Chicken & Tomato Skewers
- 4 chicken breasts, cut into bite sized cubes
- 250 g cherry tomatoes
- 6 tbsp balsamic vinegar
- 4 tbsp olive oil
- ½ tbsp honey
- ½ tsp dijon mustard
- ¼ tsp thyme
- 1 garlic clove, crushed
- black pepper to taste
Wild Rice Salad
- 300 g Basmati & Wild Rice
- 75 g broad beans
- 1 pepper
- 2 scallions
- 1 tbsp chopped parsley
- Mix all the marinade ingredients together in a bowl and add the chicken and tomatoes. Cover with cling film and refrigerate for at least 2 hours.
- Soak the wooden skewers in water for at least 30 minutes.

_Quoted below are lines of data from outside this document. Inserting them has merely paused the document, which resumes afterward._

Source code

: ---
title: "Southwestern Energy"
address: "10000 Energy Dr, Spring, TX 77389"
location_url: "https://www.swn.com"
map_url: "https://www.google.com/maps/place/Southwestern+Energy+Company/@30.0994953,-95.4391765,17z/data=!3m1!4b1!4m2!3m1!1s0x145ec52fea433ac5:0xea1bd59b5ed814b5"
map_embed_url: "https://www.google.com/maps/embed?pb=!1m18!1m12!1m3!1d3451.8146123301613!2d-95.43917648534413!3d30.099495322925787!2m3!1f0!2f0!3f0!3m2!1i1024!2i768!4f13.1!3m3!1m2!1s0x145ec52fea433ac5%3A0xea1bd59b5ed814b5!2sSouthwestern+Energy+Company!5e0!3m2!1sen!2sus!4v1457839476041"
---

- Cook the rice and broad beans according to the package instructions. Cut the peppers and scallions into bite sized pieces. When the rice and beans are cooked, run under cold water to cool and then add the remaining vegetables. Garnish with parsley.
- Meanwhile thread the chicken and tomatoes onto the skewers and cook under a medium grill. Continue to baste the skewers with the leftover marinade as they cook. The chicken should take approximately 6-7 minutes each side and the tomatoes approximately 2-3 minutes each side.